◆ **Data listing**:

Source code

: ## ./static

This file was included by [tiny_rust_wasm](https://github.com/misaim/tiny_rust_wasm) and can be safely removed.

---

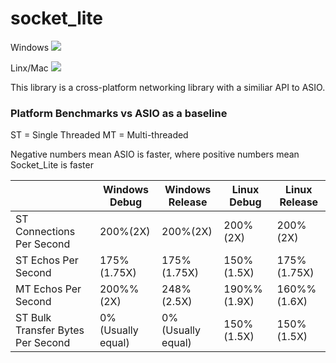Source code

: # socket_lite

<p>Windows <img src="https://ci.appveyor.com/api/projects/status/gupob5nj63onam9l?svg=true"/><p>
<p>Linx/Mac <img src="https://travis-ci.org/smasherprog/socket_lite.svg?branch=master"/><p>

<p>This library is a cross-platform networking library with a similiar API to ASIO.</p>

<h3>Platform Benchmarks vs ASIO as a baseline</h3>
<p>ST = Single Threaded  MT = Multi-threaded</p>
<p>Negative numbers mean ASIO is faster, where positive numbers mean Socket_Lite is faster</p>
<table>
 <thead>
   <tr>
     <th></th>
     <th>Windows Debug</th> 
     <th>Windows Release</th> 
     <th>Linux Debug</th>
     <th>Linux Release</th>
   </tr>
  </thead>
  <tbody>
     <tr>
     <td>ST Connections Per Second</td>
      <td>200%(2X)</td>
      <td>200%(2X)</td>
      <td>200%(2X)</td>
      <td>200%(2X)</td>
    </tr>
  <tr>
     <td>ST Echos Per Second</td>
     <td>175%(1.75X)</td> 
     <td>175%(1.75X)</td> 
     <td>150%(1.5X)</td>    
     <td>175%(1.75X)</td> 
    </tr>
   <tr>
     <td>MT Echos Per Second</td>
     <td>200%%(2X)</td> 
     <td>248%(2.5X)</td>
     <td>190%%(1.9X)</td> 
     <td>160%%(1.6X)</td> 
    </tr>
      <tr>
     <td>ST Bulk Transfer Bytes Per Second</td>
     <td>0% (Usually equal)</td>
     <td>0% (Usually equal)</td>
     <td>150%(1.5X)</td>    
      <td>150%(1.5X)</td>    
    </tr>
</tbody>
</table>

...

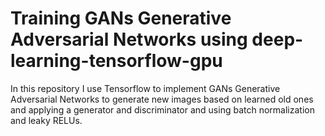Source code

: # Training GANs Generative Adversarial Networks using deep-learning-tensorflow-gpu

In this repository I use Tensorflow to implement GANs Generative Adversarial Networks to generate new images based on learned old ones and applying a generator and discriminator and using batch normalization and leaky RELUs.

◆ **Assignment**: From the material above, retype precisely the lines between the line holding "Networks using deep-learning-tensorflow-gpu" and the line holding "In this repository", inclusive, and nothing beyond them.

◆ **Task response**:
: # Training GANs Generative Adversarial Networks using deep-learning-tensorflow-gpu

In this repository I use Tensorflow to implement GANs Generative Adversarial Networks to generate new images based on learned old ones and applying a generator and discriminator and using batch normalization and leaky RELUs.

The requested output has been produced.